La mayor parte del material oral recogido durante el trabajo de campo es producto del diálogo con  una sola vendedora a la vez, porque la disposición de sus puestos hace que sea muy difícil hablar con varias al mismo tiempo salvo de un puesto al otro y  en voz alta. Hay, por supuesto, conversaciones con varias,mujeres,  sobre todo cuando una o varias vendedoras se acercan a un puesto. Utilizo poco las preguntas directas o las entrevistas sobre un tema.

Un ejemplo: el relato sobre el suicidio de la dirigente me fue contado espontáneamente por una joven vendedora inmediatamente después de su descripción de la huelga. A partir de él interrogué al resto de las integrantes del pasillo quienes contaron casi todas la misma versión, agregando comentarios sobre la actitud de cada uno de los protagonistas del drama. La mayoría de los comentarios sobre los hombres o sobre las dirigentes del mercado no son producto de una pregunta directa sino que fueron expresados en algún momento de las conversaciones sobre sus vidas personales o  los problemas de trabajo.

Las vendedoras son sumamente locuaces sobre el trabajo que realizan o sobre los hijos, son mucho más circunspectas en temas tales como el papel de los dirigentes (sobre todo luego de la crisis que el mercado Bolívar sufre a partir de 1997 - cuando las vendedoras han sido desalojadas a las calles circunvecinas porque la alcaldía decidió construir un mercado moderno, pero la finalización se atrasó) o sobre sus relaciones con sus maridos o con los  hombres en general.

La locuacidad es también una cualidad que depende no solo del tema tratado sino también de las circunstancias, si ciertas vendedoras parecen sentirse alentadas en su discurso por la presencia de una grabadora o de un carnet de anotaciones, otras prefieren la conversación intima y no formal (desde el punto de vista etnográfico).

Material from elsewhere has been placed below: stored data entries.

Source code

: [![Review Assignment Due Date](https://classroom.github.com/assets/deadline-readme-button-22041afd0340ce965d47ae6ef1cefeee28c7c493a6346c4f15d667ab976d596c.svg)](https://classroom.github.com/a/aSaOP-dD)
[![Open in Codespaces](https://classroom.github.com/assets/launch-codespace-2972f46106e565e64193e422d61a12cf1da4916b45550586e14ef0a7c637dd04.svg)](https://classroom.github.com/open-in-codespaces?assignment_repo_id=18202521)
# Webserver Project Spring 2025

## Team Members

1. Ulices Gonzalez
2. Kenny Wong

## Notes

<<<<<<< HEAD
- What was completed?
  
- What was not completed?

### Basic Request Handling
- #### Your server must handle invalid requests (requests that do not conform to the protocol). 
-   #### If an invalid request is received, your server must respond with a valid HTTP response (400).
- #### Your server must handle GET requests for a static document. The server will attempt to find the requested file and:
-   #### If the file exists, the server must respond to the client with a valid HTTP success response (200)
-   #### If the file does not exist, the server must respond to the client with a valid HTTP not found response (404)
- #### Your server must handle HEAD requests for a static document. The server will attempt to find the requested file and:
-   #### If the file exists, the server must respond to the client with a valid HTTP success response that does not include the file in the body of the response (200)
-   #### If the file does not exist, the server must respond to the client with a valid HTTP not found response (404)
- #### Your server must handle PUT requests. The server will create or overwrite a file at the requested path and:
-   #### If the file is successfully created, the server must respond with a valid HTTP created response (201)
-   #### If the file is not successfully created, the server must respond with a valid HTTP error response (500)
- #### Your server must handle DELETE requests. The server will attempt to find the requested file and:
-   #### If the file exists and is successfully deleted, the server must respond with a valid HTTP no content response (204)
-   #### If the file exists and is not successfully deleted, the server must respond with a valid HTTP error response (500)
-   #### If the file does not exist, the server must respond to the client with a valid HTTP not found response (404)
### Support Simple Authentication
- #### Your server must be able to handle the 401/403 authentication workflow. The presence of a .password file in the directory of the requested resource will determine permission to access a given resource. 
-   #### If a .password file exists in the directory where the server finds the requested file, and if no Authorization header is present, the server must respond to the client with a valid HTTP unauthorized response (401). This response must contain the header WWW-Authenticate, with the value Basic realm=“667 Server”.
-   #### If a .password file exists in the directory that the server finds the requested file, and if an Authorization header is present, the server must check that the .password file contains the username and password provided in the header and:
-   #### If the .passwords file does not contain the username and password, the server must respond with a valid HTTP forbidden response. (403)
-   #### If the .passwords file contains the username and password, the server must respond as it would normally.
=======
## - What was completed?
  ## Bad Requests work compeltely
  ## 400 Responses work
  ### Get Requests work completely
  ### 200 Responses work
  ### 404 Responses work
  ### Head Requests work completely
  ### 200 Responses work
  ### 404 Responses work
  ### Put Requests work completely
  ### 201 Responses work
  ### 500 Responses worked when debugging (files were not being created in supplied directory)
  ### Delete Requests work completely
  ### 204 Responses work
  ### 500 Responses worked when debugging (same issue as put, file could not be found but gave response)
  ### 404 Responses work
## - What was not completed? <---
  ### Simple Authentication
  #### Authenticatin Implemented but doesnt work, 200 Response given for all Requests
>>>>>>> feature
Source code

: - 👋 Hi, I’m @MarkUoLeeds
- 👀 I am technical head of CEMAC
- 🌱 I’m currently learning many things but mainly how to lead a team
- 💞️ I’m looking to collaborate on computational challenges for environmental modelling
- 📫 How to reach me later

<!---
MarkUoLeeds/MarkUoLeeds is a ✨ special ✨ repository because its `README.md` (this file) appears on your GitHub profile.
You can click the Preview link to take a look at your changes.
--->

Los relatos más graves, profundos y ricos los he escuchado cuando las sombras de la noche caen sobre el mercado y las siluetas de las vendedoras se confunden con la masa de los puestos. La jornada de trabajo no deja mucho tiempo libre sobre todo para dedicarlo a una entrevista etnográfica por ello  en un 90% mi trabajo de campo es realizado en el mercado mismo.